Cooking Time: 30 mins
- 2 tbsp olive oil or coconut oil
- 200-400g button mushrooms
- 8 cloves garlic
- Big knob ginger, peeled and grated
- 1 leek, finely sliced
- 2 carrots, peeled and diced
- 1 small swede, peeled and finely diced
- 4 tbsp miso paste
- Small handful of seaweed, soaked in cold water, drained and roughly chopped, if necessary
- Salt and pepper
- 2.5 litres water
This makes a really large batch (8-10 portions) that will keep you going all week. In summer, I leave out the root vegetables, but coming into winter, it feels a lot more satisfying to get a bite of turnip or carrot, rather than tofu. Use whatever seaweed with instructions on the back that says it’s suitable for soups: kelp, dillisk or carrageen are good.
Heat up the oil in a very large saucepan and cook the mushrooms over a high heat to get some colour on them. They may go soggy at first, but keep the heat up and make them start to get a little colour. Then add the garlic and ginger, along with the leeks, carrots and swedes.
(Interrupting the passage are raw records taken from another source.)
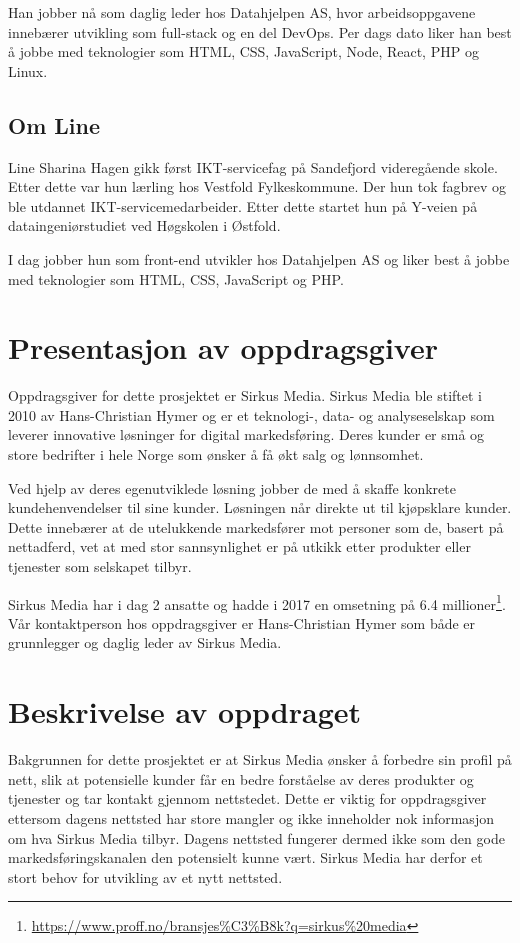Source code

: Han jobber nå som daglig leder hos Datahjelpen AS, hvor arbeidsoppgavene innebærer utvikling som full-stack og en del DevOps. Per dags dato liker han best å jobbe med teknologier som HTML, CSS, JavaScript, Node, React, PHP og Linux.

\subsection{Om Line}
Line Sharina Hagen gikk først IKT-servicefag på Sandefjord videregående skole. Etter dette var hun lærling hos Vestfold Fylkeskommune. Der hun tok fagbrev og ble utdannet IKT-servicemedarbeider. Etter dette startet hun på Y-veien på dataingeniørstudiet ved Høgskolen i Østfold.

I dag jobber hun som front-end utvikler hos Datahjelpen AS og liker best å jobbe med teknologier som HTML, CSS, JavaScript og PHP.

\section{Presentasjon av oppdragsgiver}
Oppdragsgiver for dette prosjektet er Sirkus Media.
Sirkus Media ble stiftet i 2010 av Hans-Christian Hymer og er et teknologi-, data- og analyseselskap som leverer innovative løsninger for digital markedsføring. Deres kunder er små og store bedrifter i hele Norge som ønsker å få økt salg og lønnsomhet. 

Ved hjelp av deres egenutviklede løsning jobber de med å skaffe konkrete kundehenvendelser til sine kunder. Løsningen når direkte ut til kjøpsklare kunder. Dette innebærer at de utelukkende markedsfører mot personer som de, basert på nettadferd, vet at med stor sannsynlighet er på utkikk etter produkter eller tjenester som selskapet tilbyr.

Sirkus Media har i dag 2 ansatte og hadde i 2017 en omsetning på 6.4 millioner\footnote{\url{https://www.proff.no/bransjes\%C3\%B8k?q=sirkus\%20media}}.
Vår kontaktperson hos oppdragsgiver er Hans-Christian Hymer som både er grunnlegger og daglig leder av Sirkus Media. 

\section{Beskrivelse av oppdraget}
\label{sec:oppgaven}
Bakgrunnen for dette prosjektet er at Sirkus Media ønsker å forbedre sin profil på nett, slik at potensielle kunder får en bedre forståelse av deres produkter og tjenester og tar kontakt gjennom nettstedet. Dette er viktig for oppdragsgiver ettersom dagens nettsted har store mangler og ikke inneholder nok informasjon om hva Sirkus Media tilbyr. Dagens nettsted fungerer dermed ikke som den gode markedsføringskanalen den potensielt kunne vært. Sirkus Media har derfor et stort behov for utvikling av et nytt nettsted.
Then add the miso paste and maybe a little water and mix really well so the miso gets well distributed. Add the seaweed and season, before adding the water.
Bring up to a gentle simmer and cook gently for about 10-15 minutes. If the vegetables are small enough, they will cook quite quickly. Taste and adjust the seasoning again. Serve with some sesame seeds on top and enjoy bowls of this all week.